══ Excerpted records

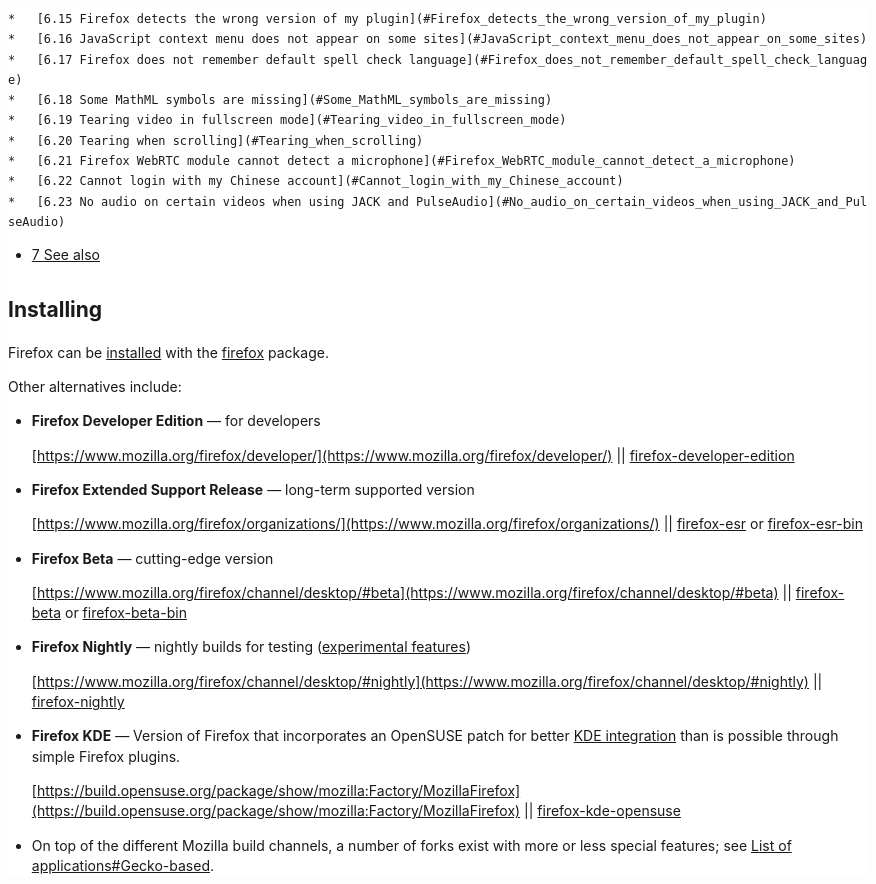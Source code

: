     *   [6.15 Firefox detects the wrong version of my plugin](#Firefox_detects_the_wrong_version_of_my_plugin)
    *   [6.16 JavaScript context menu does not appear on some sites](#JavaScript_context_menu_does_not_appear_on_some_sites)
    *   [6.17 Firefox does not remember default spell check language](#Firefox_does_not_remember_default_spell_check_language)
    *   [6.18 Some MathML symbols are missing](#Some_MathML_symbols_are_missing)
    *   [6.19 Tearing video in fullscreen mode](#Tearing_video_in_fullscreen_mode)
    *   [6.20 Tearing when scrolling](#Tearing_when_scrolling)
    *   [6.21 Firefox WebRTC module cannot detect a microphone](#Firefox_WebRTC_module_cannot_detect_a_microphone)
    *   [6.22 Cannot login with my Chinese account](#Cannot_login_with_my_Chinese_account)
    *   [6.23 No audio on certain videos when using JACK and PulseAudio](#No_audio_on_certain_videos_when_using_JACK_and_PulseAudio)
*   [7 See also](#See_also)

## Installing

Firefox can be [installed](/index.php/Install "Install") with the [firefox](https://www.archlinux.org/packages/?name=firefox) package.

Other alternatives include:

*   **Firefox Developer Edition** — for developers

	[https://www.mozilla.org/firefox/developer/](https://www.mozilla.org/firefox/developer/) || [firefox-developer-edition](https://www.archlinux.org/packages/?name=firefox-developer-edition)

*   **Firefox Extended Support Release** — long-term supported version

	[https://www.mozilla.org/firefox/organizations/](https://www.mozilla.org/firefox/organizations/) || [firefox-esr](https://aur.archlinux.org/packages/firefox-esr/) or [firefox-esr-bin](https://aur.archlinux.org/packages/firefox-esr-bin/)

*   **Firefox Beta** — cutting-edge version

	[https://www.mozilla.org/firefox/channel/desktop/#beta](https://www.mozilla.org/firefox/channel/desktop/#beta) || [firefox-beta](https://aur.archlinux.org/packages/firefox-beta/) or [firefox-beta-bin](https://aur.archlinux.org/packages/firefox-beta-bin/)

*   **Firefox Nightly** — nightly builds for testing ([experimental features](https://developer.mozilla.org/Firefox/Experimental_features))

	[https://www.mozilla.org/firefox/channel/desktop/#nightly](https://www.mozilla.org/firefox/channel/desktop/#nightly) || [firefox-nightly](https://aur.archlinux.org/packages/firefox-nightly/)

*   **Firefox KDE** — Version of Firefox that incorporates an OpenSUSE patch for better [KDE integration](#KDE/GNOME_integration) than is possible through simple Firefox plugins.

	[https://build.opensuse.org/package/show/mozilla:Factory/MozillaFirefox](https://build.opensuse.org/package/show/mozilla:Factory/MozillaFirefox) || [firefox-kde-opensuse](https://aur.archlinux.org/packages/firefox-kde-opensuse/)

*   On top of the different Mozilla build channels, a number of forks exist with more or less special features; see [List of applications#Gecko-based](/index.php/List_of_applications#Gecko-based "List of applications").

════

*Instructions to follow*.
Go through the data above and print exactly the lines from its first line through the line holding "Edition** — for developers", both included, leaving pictures aside.

*Output of the exercise*.
Source code

:     *   [6.15 Firefox detects the wrong version of my plugin](#Firefox_detects_the_wrong_version_of_my_plugin)
    *   [6.16 JavaScript context menu does not appear on some sites](#JavaScript_context_menu_does_not_appear_on_some_sites)
    *   [6.17 Firefox does not remember default spell check language](#Firefox_does_not_remember_default_spell_check_language)
    *   [6.18 Some MathML symbols are missing](#Some_MathML_symbols_are_missing)
    *   [6.19 Tearing video in fullscreen mode](#Tearing_video_in_fullscreen_mode)
    *   [6.20 Tearing when scrolling](#Tearing_when_scrolling)
    *   [6.21 Firefox WebRTC module cannot detect a microphone](#Firefox_WebRTC_module_cannot_detect_a_microphone)
    *   [6.22 Cannot login with my Chinese account](#Cannot_login_with_my_Chinese_account)
    *   [6.23 No audio on certain videos when using JACK and PulseAudio](#No_audio_on_certain_videos_when_using_JACK_and_PulseAudio)
*   [7 See also](#See_also)

## Installing

Firefox can be [installed](/index.php/Install "Install") with the [firefox](https://www.archlinux.org/packages/?name=firefox) package.

Other alternatives include:

*   **Firefox Developer Edition** — for developers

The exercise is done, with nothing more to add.